Java generics - Make Generic to extends 2 interfaces
Asked Answered
C

2

59

How do you make this work:

public class Frankenstein<T extends IHuman, IMonster>{
}

Without making

public interface Weirdo extends Ihuman, IMonster{
}

Edit

Why is this not working?

public <T> void mapThis(
        Class<? extends MyClass<T>> key, Class<? extends T & IDisposable> value) {

}

I am getting compiler message marking Class<? extends T & IDisposable> as an Error.

Credence answered 27/10, 2012 at 16:31 Comment(1)
Possible duplicate of Java Generics Wildcarding With Multiple ClassesBenitobenjamen
C
124

Reimeus already pointed out that what you're asking for in your edit isn't possible. I'd just like to expand a little on why.

One would think you could use the following:

public <T, U extends T & IDisposable> void mapThis(
        Class<? extends MyClass<T>> key,
        Class<? extends U> value
) { ... }

In fact that's what came to my mind when I first saw this post. But this actually gives a compiler error:

a type variable may not be followed by other bounds

To help me explain why, I'd like to quote an Oracle Blogs post by Victor Rudometov about this error:

This fact is not always clear, but it is true. The following code should not compile:

interface I {}

class TestBounds <U, T extends U & I> {

}

Because JLS Chapter 4 Types, Values, and Variables section 4.4 Type Variables states: "The bound consists of either a type variable, or a class or interface type T possibly followed by further interface types I1 , ..., In.". So one may use T extends U, T extends SomeClass & I, but not T extends U & I. This rule applies to all cases including type variables and bounds in methods and constructors.

The reasons for this restriction are explored in a closely related post: Why can't I use a type argument in a type parameter with multiple bounds?

To summarize, the restriction was imposed in order to "preclude certain awkward situations coming into existence" (JLS §4.9).

What kind of awkward situations? An answer by Chris Povirk describes one:

[A reason for the restriction is] the possibility of specifying illegal types. Specifically, extending a generic interface twice with different parameters. I can't come up with a non-contrived example, but:

/** Contains a Comparator<String> that also implements the given type T. */
class StringComparatorHolder<T, C extends T & Comparator<String>> {
  private final C comparator;
  // ...
}
 
void foo(StringComparatorHolder<Comparator<Integer>, ?> holder) { ... }

Now holder.comparator is a Comparator<Integer> and a Comparator<String>.

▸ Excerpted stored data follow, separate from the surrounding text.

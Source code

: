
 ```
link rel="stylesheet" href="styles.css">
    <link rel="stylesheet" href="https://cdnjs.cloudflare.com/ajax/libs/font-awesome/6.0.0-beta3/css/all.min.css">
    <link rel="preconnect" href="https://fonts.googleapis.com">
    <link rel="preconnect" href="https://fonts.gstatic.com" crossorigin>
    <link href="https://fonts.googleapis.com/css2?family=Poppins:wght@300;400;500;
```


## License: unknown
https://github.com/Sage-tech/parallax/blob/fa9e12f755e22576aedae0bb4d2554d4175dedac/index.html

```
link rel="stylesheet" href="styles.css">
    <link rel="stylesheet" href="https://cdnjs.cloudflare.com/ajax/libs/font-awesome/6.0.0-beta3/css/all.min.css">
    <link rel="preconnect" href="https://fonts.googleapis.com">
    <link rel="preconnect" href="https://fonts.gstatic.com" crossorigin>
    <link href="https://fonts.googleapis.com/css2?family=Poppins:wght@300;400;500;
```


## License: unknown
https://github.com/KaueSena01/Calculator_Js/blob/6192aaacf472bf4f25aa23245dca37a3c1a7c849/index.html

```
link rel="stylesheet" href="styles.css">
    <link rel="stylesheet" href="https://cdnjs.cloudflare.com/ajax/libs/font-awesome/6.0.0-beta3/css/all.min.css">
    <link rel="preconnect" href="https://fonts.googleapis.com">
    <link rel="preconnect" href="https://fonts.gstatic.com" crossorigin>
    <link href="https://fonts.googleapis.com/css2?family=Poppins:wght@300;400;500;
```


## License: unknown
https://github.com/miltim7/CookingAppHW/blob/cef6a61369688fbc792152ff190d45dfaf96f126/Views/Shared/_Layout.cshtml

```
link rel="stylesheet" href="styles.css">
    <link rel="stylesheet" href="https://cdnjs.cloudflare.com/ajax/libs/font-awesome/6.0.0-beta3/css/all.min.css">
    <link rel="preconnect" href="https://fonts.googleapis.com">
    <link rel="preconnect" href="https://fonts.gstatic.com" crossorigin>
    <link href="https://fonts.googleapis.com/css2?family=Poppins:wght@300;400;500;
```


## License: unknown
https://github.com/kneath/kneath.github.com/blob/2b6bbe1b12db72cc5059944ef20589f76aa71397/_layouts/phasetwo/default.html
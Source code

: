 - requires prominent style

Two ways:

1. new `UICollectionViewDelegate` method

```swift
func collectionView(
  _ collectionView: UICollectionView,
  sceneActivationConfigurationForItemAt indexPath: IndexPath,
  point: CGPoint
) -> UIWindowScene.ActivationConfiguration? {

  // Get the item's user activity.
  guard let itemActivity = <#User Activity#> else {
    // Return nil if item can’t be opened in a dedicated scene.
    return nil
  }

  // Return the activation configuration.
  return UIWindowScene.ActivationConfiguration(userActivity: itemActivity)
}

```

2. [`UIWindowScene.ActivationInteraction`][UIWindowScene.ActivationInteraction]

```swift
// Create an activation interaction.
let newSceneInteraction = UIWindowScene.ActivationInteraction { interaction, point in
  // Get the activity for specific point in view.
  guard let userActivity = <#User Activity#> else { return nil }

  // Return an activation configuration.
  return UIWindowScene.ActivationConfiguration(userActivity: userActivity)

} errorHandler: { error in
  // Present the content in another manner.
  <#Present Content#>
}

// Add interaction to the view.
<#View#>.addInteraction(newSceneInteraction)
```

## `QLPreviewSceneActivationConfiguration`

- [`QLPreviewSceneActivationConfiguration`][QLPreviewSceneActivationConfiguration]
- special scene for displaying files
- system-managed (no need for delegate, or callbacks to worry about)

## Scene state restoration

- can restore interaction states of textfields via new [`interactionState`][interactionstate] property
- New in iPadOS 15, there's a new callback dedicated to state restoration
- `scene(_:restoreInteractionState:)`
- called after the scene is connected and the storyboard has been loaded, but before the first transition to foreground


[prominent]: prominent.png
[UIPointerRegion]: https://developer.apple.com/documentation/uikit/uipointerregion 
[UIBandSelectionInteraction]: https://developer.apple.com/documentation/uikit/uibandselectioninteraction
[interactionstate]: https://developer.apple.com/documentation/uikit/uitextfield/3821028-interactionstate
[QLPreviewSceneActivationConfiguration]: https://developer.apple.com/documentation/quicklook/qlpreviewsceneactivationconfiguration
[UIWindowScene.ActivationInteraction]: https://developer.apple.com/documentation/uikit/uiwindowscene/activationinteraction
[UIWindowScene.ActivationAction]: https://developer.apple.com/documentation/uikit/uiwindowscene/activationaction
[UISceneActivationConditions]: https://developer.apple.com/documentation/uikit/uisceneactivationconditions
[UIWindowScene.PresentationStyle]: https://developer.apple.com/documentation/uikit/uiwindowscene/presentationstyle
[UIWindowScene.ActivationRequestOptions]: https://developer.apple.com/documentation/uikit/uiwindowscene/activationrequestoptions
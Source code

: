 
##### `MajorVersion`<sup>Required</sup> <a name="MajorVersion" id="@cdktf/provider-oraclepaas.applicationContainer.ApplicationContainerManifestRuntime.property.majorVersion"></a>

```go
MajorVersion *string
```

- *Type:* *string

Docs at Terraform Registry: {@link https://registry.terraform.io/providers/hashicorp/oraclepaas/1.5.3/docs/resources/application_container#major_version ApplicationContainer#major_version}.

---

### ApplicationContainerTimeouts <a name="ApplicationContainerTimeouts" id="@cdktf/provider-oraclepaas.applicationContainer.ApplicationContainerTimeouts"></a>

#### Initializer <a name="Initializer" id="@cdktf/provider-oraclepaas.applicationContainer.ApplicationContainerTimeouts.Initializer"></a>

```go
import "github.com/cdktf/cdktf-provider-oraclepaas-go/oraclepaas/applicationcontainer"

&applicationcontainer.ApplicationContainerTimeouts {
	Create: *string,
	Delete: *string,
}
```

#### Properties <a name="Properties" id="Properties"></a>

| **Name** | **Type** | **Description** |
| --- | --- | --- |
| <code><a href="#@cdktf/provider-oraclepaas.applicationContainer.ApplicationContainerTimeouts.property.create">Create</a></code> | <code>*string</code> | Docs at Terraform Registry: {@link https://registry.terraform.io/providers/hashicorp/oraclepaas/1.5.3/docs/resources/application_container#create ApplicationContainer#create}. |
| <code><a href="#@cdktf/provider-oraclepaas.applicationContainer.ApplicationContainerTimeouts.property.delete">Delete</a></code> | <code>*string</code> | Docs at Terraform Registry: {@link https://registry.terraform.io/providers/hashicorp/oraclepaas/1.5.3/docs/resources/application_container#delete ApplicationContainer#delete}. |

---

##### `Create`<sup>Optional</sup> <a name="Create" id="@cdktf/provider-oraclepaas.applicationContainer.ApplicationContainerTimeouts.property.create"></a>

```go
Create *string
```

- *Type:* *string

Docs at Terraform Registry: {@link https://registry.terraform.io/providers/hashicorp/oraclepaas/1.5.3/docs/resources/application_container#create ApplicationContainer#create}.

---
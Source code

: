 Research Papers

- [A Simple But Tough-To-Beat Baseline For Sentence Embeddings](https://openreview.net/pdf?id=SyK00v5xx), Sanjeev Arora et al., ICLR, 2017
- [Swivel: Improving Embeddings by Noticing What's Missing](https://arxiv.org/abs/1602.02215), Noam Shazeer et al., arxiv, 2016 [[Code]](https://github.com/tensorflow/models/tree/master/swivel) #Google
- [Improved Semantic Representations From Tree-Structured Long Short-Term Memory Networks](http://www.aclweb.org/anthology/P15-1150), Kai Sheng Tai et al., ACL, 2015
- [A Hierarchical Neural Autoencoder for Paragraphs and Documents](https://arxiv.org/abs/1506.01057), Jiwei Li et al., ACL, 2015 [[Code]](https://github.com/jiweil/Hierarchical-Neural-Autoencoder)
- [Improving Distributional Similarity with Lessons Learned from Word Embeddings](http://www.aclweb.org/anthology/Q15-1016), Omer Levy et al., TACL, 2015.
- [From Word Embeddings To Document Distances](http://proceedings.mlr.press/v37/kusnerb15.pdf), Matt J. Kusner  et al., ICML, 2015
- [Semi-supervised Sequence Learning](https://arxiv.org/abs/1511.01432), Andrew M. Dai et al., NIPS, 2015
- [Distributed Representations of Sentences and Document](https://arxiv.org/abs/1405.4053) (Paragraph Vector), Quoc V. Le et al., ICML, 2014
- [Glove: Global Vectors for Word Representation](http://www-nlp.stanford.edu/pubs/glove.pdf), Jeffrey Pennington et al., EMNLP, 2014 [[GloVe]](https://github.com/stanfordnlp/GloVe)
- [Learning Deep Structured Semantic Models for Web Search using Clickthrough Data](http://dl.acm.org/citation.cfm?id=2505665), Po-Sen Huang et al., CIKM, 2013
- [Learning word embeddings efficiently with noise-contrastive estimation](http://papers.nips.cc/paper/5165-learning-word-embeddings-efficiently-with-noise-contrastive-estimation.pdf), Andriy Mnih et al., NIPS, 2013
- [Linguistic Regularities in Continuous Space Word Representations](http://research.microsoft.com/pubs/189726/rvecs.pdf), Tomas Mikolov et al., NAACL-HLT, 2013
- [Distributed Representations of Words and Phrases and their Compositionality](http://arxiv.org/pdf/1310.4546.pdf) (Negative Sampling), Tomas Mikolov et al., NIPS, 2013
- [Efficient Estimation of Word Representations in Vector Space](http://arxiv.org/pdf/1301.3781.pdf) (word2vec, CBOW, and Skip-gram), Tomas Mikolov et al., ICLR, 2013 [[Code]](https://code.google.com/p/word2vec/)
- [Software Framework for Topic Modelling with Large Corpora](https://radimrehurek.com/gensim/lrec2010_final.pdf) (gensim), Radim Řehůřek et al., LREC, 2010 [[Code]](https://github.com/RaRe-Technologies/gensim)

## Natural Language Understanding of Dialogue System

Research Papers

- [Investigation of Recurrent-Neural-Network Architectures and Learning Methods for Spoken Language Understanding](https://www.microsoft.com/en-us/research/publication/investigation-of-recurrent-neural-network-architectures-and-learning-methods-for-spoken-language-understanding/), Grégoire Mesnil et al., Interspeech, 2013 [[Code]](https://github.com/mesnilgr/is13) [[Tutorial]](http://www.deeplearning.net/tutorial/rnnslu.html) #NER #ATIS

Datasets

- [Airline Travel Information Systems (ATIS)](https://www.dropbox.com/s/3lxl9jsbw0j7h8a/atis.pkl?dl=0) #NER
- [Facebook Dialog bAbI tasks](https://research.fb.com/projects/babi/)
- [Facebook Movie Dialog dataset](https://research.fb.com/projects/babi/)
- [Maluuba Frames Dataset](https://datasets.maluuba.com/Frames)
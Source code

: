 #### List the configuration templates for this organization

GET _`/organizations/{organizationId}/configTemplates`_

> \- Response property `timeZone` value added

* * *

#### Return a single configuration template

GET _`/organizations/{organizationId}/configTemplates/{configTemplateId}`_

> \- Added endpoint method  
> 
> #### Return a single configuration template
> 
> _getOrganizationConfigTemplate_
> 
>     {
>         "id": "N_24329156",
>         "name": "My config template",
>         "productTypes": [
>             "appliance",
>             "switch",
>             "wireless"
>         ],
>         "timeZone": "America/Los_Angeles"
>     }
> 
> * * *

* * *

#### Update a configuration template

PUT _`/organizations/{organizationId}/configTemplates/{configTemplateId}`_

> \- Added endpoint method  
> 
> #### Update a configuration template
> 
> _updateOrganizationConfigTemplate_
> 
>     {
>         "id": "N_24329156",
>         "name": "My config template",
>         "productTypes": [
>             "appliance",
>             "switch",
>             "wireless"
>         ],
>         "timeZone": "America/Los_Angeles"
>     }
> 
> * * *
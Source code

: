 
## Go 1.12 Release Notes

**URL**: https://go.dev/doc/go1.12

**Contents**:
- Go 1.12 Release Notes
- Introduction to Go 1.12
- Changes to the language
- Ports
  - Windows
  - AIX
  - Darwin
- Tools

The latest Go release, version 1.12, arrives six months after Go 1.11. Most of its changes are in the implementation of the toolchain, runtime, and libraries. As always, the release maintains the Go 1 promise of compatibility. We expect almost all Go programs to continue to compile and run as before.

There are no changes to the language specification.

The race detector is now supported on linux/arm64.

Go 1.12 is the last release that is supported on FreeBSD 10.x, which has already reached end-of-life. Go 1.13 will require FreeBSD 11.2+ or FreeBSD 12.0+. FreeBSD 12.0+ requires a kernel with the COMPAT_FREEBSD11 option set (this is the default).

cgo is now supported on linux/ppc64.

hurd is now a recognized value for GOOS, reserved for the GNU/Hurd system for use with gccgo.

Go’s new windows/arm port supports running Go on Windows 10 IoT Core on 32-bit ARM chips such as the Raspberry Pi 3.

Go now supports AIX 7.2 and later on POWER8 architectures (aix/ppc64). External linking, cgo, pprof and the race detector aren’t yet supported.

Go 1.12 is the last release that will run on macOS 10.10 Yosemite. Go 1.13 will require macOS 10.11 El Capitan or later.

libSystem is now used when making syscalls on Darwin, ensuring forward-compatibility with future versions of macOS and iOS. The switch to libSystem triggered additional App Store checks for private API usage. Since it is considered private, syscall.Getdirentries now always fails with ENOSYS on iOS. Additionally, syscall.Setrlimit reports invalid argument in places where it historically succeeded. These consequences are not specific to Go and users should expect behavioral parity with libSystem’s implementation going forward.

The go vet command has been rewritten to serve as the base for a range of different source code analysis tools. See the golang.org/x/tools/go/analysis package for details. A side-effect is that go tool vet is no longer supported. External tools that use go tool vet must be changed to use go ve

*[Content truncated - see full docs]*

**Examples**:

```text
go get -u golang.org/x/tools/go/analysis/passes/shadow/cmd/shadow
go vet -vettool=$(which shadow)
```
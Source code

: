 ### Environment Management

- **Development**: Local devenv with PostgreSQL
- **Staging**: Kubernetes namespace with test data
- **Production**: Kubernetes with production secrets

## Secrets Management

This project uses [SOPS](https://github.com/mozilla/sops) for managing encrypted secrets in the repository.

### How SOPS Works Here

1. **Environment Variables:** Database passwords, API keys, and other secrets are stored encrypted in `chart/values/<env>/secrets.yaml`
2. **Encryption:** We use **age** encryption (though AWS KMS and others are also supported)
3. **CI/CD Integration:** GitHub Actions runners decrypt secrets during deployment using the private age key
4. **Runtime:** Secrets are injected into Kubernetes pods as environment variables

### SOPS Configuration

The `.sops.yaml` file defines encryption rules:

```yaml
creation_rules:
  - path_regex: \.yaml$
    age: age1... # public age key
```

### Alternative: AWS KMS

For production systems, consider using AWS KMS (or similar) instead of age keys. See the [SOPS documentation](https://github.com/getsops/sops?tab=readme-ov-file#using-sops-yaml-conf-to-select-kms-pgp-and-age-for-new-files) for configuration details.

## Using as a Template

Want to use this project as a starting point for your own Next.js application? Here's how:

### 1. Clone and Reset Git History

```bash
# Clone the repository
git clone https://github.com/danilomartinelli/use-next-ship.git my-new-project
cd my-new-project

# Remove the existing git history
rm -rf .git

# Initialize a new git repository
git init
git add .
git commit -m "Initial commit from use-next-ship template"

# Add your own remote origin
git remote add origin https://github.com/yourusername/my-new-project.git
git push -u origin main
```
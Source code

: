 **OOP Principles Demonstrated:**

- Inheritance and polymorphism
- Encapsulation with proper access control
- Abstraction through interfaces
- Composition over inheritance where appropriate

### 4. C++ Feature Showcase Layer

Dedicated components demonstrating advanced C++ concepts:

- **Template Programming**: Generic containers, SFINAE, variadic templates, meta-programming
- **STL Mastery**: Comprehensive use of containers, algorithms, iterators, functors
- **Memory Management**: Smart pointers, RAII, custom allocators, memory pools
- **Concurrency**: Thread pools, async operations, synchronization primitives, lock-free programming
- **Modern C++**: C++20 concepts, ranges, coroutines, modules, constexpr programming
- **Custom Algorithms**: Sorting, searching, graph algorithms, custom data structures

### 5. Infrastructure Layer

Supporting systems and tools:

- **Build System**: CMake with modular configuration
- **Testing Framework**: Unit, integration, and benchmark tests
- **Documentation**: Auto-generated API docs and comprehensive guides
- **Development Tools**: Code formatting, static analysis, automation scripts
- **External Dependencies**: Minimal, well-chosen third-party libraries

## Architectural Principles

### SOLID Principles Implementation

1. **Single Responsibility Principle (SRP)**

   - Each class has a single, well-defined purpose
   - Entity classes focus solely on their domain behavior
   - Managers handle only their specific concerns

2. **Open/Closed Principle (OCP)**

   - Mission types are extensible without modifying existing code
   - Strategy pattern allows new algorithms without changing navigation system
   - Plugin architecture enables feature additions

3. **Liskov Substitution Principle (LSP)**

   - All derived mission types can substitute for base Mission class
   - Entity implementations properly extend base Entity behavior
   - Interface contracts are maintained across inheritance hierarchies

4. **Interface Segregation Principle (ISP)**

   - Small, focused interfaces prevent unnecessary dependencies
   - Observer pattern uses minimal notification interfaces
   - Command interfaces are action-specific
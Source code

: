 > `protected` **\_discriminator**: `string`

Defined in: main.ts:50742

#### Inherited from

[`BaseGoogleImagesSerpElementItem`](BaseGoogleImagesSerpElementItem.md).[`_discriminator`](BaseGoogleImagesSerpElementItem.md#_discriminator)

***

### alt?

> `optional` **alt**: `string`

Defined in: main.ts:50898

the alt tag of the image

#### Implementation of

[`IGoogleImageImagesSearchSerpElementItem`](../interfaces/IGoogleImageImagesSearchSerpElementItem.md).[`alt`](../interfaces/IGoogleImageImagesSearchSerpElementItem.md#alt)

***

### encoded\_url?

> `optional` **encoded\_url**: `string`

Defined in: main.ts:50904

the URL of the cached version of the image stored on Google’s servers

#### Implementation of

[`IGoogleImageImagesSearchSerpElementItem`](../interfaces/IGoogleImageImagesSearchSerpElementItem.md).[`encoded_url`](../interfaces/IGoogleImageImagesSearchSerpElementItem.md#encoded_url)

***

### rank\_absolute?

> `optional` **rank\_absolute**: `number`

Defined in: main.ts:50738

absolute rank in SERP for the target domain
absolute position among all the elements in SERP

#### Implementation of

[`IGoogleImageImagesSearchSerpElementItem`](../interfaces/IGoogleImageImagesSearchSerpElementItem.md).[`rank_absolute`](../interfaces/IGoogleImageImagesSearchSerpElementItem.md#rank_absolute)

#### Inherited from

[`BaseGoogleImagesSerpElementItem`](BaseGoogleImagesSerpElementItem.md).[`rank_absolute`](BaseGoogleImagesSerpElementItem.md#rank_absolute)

Chris also points to Sun bug 4899305, which was a bug contesting this language restriction. It was closed as Won't Fix with the following comment:

If a type variable could be followed by type variables or by (possibly parameterized) interfaces, there would likely be more mutually recursive type variables, which are very difficult to handle. Things are already complicated when a bound is simply a parameterized type, e.g. <S,R extends Comparable<S>>. Consequently, bounds are not going to change now. Both javac and Eclipse agree that S&T and S&Comparable<S> are illegal.

So those are the reasons behind the restriction. Addressing generic methods specifically (which your question concerns), I'd like to further point out that type inference would theoretically cause such bounds to be pointless anyway.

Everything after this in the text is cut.